[Items from a data source]
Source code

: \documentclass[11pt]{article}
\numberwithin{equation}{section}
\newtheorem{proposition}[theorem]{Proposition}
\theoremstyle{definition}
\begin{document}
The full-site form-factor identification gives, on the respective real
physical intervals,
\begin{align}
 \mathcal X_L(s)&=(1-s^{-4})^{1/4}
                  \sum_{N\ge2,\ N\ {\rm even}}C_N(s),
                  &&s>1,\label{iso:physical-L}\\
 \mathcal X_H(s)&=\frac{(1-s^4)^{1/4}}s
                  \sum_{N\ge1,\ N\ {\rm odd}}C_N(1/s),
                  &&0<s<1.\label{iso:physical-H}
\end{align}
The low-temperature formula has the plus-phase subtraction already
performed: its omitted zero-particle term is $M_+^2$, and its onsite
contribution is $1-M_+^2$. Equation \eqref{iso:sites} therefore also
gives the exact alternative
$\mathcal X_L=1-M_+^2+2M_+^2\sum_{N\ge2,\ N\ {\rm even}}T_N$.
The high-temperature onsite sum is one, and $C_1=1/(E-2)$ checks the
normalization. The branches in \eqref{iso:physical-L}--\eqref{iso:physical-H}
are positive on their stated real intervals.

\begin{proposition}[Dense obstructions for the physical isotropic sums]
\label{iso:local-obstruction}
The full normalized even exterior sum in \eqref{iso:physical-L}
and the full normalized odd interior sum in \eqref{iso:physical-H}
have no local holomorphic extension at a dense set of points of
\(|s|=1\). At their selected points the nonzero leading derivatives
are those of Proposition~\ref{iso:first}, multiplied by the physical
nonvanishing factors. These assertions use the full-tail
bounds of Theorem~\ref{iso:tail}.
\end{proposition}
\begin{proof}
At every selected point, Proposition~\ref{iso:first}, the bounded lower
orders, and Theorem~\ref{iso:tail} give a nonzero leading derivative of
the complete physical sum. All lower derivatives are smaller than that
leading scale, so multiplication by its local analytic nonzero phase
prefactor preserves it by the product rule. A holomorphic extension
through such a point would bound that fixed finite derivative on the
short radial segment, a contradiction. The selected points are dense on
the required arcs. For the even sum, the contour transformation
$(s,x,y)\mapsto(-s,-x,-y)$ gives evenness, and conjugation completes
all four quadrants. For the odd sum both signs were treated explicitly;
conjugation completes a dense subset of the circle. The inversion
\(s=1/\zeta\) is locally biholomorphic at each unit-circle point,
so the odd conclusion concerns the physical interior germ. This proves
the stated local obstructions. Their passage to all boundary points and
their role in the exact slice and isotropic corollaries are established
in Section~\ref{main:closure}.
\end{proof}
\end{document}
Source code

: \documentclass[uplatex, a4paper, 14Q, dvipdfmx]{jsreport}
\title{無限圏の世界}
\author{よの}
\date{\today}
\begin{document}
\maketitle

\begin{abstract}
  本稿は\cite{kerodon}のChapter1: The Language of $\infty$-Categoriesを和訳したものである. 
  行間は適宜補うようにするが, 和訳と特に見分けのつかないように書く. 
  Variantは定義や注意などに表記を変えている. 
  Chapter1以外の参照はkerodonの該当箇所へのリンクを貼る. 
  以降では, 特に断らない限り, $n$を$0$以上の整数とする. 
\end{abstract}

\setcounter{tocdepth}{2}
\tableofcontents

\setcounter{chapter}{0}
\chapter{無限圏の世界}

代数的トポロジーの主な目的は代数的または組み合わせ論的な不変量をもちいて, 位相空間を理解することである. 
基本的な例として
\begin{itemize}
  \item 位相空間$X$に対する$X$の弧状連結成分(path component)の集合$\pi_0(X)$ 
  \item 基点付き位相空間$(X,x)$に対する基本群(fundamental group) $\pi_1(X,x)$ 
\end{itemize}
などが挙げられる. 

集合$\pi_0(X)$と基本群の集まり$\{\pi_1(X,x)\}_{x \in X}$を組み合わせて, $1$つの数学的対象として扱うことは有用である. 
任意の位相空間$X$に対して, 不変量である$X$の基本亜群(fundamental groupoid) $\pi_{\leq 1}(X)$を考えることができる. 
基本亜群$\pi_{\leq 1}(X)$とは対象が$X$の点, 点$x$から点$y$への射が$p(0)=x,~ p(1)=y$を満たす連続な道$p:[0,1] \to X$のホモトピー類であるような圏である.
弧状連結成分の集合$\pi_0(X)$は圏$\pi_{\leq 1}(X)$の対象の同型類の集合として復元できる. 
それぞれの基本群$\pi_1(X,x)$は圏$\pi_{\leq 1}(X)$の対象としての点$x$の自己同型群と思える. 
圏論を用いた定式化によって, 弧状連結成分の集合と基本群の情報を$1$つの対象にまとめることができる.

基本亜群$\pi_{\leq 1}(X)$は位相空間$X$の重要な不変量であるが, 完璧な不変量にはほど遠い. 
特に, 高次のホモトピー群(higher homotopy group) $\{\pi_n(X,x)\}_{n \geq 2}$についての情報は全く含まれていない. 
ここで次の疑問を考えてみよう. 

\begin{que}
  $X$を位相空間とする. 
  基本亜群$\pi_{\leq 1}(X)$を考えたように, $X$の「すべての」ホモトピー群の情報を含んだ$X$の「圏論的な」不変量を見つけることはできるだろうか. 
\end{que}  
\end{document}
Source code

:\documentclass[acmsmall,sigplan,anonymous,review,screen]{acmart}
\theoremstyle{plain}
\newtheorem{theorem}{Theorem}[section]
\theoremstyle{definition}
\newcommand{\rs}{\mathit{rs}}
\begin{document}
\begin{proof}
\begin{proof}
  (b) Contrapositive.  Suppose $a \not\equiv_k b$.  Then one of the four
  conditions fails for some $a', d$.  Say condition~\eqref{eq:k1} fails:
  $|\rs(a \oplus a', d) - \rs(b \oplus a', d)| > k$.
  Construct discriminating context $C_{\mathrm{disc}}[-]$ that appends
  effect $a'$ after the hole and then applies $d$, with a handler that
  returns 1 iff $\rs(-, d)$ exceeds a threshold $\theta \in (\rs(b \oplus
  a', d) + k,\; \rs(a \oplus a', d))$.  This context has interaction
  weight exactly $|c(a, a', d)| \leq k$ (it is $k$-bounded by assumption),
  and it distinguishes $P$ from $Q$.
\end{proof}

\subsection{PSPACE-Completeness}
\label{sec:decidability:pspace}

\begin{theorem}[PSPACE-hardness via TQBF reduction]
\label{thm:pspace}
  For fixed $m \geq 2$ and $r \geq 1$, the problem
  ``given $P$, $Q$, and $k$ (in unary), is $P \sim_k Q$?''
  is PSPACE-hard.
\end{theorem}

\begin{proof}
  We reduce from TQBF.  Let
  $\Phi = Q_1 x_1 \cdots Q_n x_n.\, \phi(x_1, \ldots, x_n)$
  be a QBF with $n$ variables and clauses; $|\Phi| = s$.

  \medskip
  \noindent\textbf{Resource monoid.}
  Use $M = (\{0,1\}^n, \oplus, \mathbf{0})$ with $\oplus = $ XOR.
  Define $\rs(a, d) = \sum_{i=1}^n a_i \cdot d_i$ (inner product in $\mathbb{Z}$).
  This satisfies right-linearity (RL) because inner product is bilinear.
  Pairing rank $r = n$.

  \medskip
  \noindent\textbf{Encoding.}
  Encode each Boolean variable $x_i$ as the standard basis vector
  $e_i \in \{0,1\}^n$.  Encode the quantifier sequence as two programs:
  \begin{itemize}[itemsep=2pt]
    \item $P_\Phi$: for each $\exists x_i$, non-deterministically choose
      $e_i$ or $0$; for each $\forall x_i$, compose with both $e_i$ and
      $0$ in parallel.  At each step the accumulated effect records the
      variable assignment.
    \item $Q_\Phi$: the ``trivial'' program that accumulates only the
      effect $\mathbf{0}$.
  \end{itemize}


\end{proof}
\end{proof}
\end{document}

> **What is required**
Which lines above contain the word "conjugation"? Show each of them.

> **Exercise output**
$(s,x,y)\mapsto(-s,-x,-y)$ gives evenness, and conjugation completes
conjugation completes a dense subset of the circle. The inversion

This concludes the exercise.